Given data:

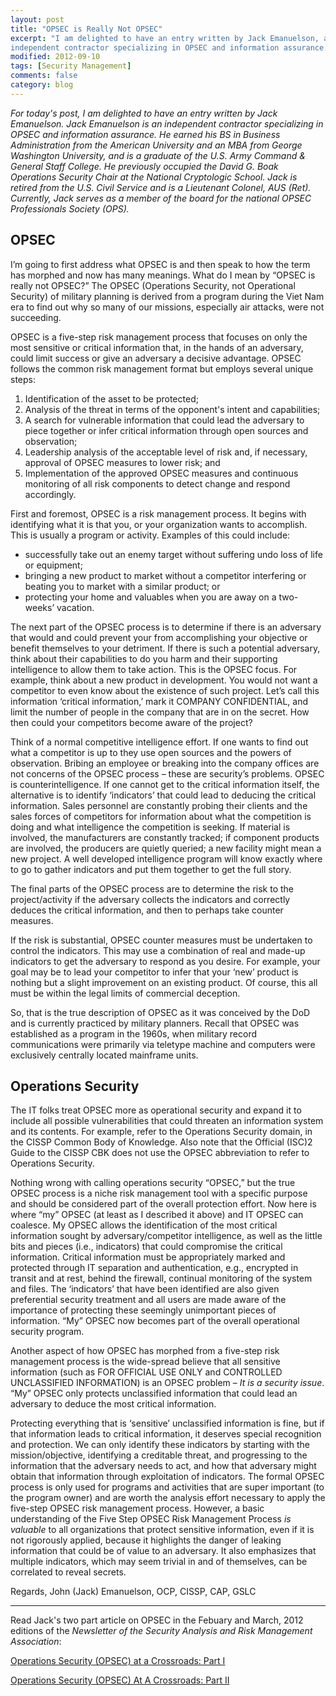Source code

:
 ```yaml
---
layout: post
title: "OPSEC is Really Not OPSEC"
excerpt: "I am delighted to have an entry written by Jack Emanuelson, an
independent contractor specializing in OPSEC and information assurance. "
modified: 2012-09-10
tags: [Security Management]
comments: false
category: blog
---
```


_For today's post, I am delighted to have an entry written by Jack
Emanuelson.  Jack Emanuelson is an independent contractor specializing in OPSEC
and information assurance. He earned his BS in Business Administration from the
American University and an MBA from George Washington University, and is a
graduate of the U.S. Army Command & General Staff College. He previously
occupied the David G. Boak Operations Security Chair at the National
Cryptologic School. Jack is retired from the U.S. Civil Service and is a
Lieutenant Colonel, AUS (Ret).  Currently, Jack serves as a member of the board
for the national OPSEC Professionals Society (OPS)._

## OPSEC

I’m going to first address what OPSEC is and then speak to how the term has
morphed and now has many meanings.   What do I mean by “OPSEC is really not
OPSEC?” The OPSEC (Operations Security, not Operational Security) of military
planning is derived from a program during the Viet Nam era to find out why so
many of our missions, especially air attacks, were not succeeding.

OPSEC is a five-step risk management process that focuses on only the most
sensitive or critical information that, in the hands of an adversary, could
limit success or give an adversary a decisive advantage. OPSEC follows the
common risk management format but employs several unique steps:

1. Identification of the asset to be protected;  
2. Analysis of the threat in terms of the opponent's intent and capabilities;  
3. A search for vulnerable information that could lead the adversary to piece
together or infer critical information through open sources and observation;  
4. Leadership analysis of the acceptable level of risk and, if necessary,
approval of OPSEC measures to lower risk; and  
5. Implementation of the approved OPSEC measures and continuous monitoring of
all risk components to detect change and respond accordingly.  

First and foremost, OPSEC is a risk management process. It begins with
identifying what it is that you, or your organization wants to accomplish. This
is usually a program or activity.  Examples of this could include:

* successfully take out an enemy target without suffering undo loss of life or
equipment;  
* bringing a new product to market without a competitor interfering or beating
you to market with a similar product; or  
* protecting your home and valuables when you are away on a two-weeks’
vacation.  

The next part of the OPSEC process is to determine if there is an adversary
that would and could prevent your from accomplishing your objective or benefit
themselves to your detriment. If there is such a potential adversary, think
about their capabilities to do you harm and their supporting intelligence to
allow them to take action. This is the OPSEC focus. For example, think about a
new product in development. You would not want a competitor to even know about
the existence of such project. Let’s call this information ‘critical
information,’ mark it COMPANY CONFIDENTIAL, and limit the number of people in
the company that are in on the secret. How then could your competitors become
aware of the project?

Think of a normal competitive intelligence effort. If one wants to find out
what a competitor is up to they use open sources and the powers of observation.
Bribing an employee or breaking into the company offices are not concerns of
the OPSEC process – these are security’s problems. OPSEC is
counterintelligence. If one cannot get to the critical information itself, the
alternative is to identify ‘indicators’ that could lead to deducing the
critical information. Sales personnel are constantly probing their clients and
the sales forces of competitors for information about what the competition is
doing and what intelligence the competition is seeking.  If material is
involved, the manufacturers are constantly tracked; if component products are
involved, the producers are quietly queried; a new facility might mean a new
project.  A well developed intelligence program will know exactly where to go
to gather indicators and put them together to get the full story.

The final parts of the OPSEC process are to determine the risk to the
project/activity if the adversary collects the indicators and correctly deduces
the critical information, and then to perhaps take counter measures.

If the risk is substantial, OPSEC counter measures must be undertaken to
control the indicators.  This may use a combination of real and made-up
indicators to get the adversary to respond as you desire.  For example, your
goal may be to lead your competitor to infer that your ‘new’ product is
nothing but a slight improvement on an existing product.  Of course, this all
must be within the legal limits of commercial deception.

So, that is the true description of OPSEC as it was conceived by the DoD and is
currently practiced by military planners. Recall that OPSEC was established as
a program in the 1960s, when military record communications were primarily via
teletype machine and computers were exclusively centrally located mainframe
units.

## Operations Security

The IT folks treat OPSEC more as operational security and expand it to include
all possible vulnerabilities that could threaten an information system and its
contents. For example, refer to the Operations Security domain, in the CISSP
Common Body of Knowledge.  Also note that the Official (ISC)2 Guide to the
CISSP CBK does not use the OPSEC abbreviation to refer to Operations Security.

Nothing wrong with calling operations security “OPSEC,” but the true OPSEC
process is a niche risk management tool with a specific purpose and should be
considered part of the overall protection effort. Now here is where “my”
OPSEC (at least as I described it above) and IT OPSEC can coalesce. My OPSEC
allows the identification of the most critical information sought by
adversary/competitor intelligence, as well as the little bits and pieces (i.e.,
indicators) that could compromise the critical information. Critical
information must be appropriately marked and protected through IT separation
and authentication, e.g., encrypted in transit and at rest, behind the
firewall, continual monitoring of the system and files. The ‘indicators’
that have been identified are also given preferential security treatment and
all users are made aware of the importance of protecting these seemingly
unimportant pieces of information. “My” OPSEC now becomes part of the
overall operational security program.

Another aspect of how OPSEC has morphed from a five-step risk management
process is the wide-spread believe that all sensitive information (such as FOR
OFFICIAL USE ONLY and CONTROLLED UNCLASSIFIED INFORMATION) is an OPSEC problem
– _It is a security issue_. “My” OPSEC only protects unclassified
information that could lead an adversary to deduce the most critical
information.

Protecting everything that is ‘sensitive’ unclassified information is fine,
but if that information leads to critical information, it deserves special
recognition and protection. We can only identify these indicators by starting
with the mission/objective, identifying a creditable threat, and progressing to
the information that the adversary needs to act, and how that adversary might
obtain that information through exploitation of indicators. The formal OPSEC
process is only used for programs and activities that are super important (to
the program owner) and are worth the analysis effort necessary to apply the
five-step OPSEC risk management process.  However, a basic understanding of the
Five Step OPSEC Risk Management Process _is valuable_ to all
organizations that protect sensitive information, even if it is not rigorously
applied, because it highlights the danger of leaking information that could be
of value to an adversary.  It also emphasizes that multiple indicators, which
may seem trivial in and of themselves, can be correlated to reveal secrets.

Regards,  John (Jack) Emanuelson, OCP, CISSP, CAP, GSLC

---

Read Jack's two part article on OPSEC in the Febuary and March, 2012 editions
of the _Newsletter of the Security Analysis and Risk Management
Association_:

[Operations Security (OPSEC) at a Crossroads: Part I](http://archive.constantcontact.com/fs037/1102302026582/archive/1109385128623.html)

[Operations Security (OPSEC) At A Crossroads: Part II](http://archive.constantcontact.com/fs037/1102302026582/archive/1109675713248.html)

Work instructions:
In the listing above, find the line with "1. Identification of" and the line with "about their capabilities"; output exactly those lines and all lines between them.

Response:
1. Identification of the asset to be protected;  
2. Analysis of the threat in terms of the opponent's intent and capabilities;  
3. A search for vulnerable information that could lead the adversary to piece
together or infer critical information through open sources and observation;  
4. Leadership analysis of the acceptable level of risk and, if necessary,
approval of OPSEC measures to lower risk; and  
5. Implementation of the approved OPSEC measures and continuous monitoring of
all risk components to detect change and respond accordingly.  

First and foremost, OPSEC is a risk management process. It begins with
identifying what it is that you, or your organization wants to accomplish. This
is usually a program or activity.  Examples of this could include:

* successfully take out an enemy target without suffering undo loss of life or
equipment;  
* bringing a new product to market without a competitor interfering or beating
you to market with a similar product; or  
* protecting your home and valuables when you are away on a two-weeks’
vacation.  

The next part of the OPSEC process is to determine if there is an adversary
that would and could prevent your from accomplishing your objective or benefit
themselves to your detriment. If there is such a potential adversary, think
about their capabilities to do you harm and their supporting intelligence to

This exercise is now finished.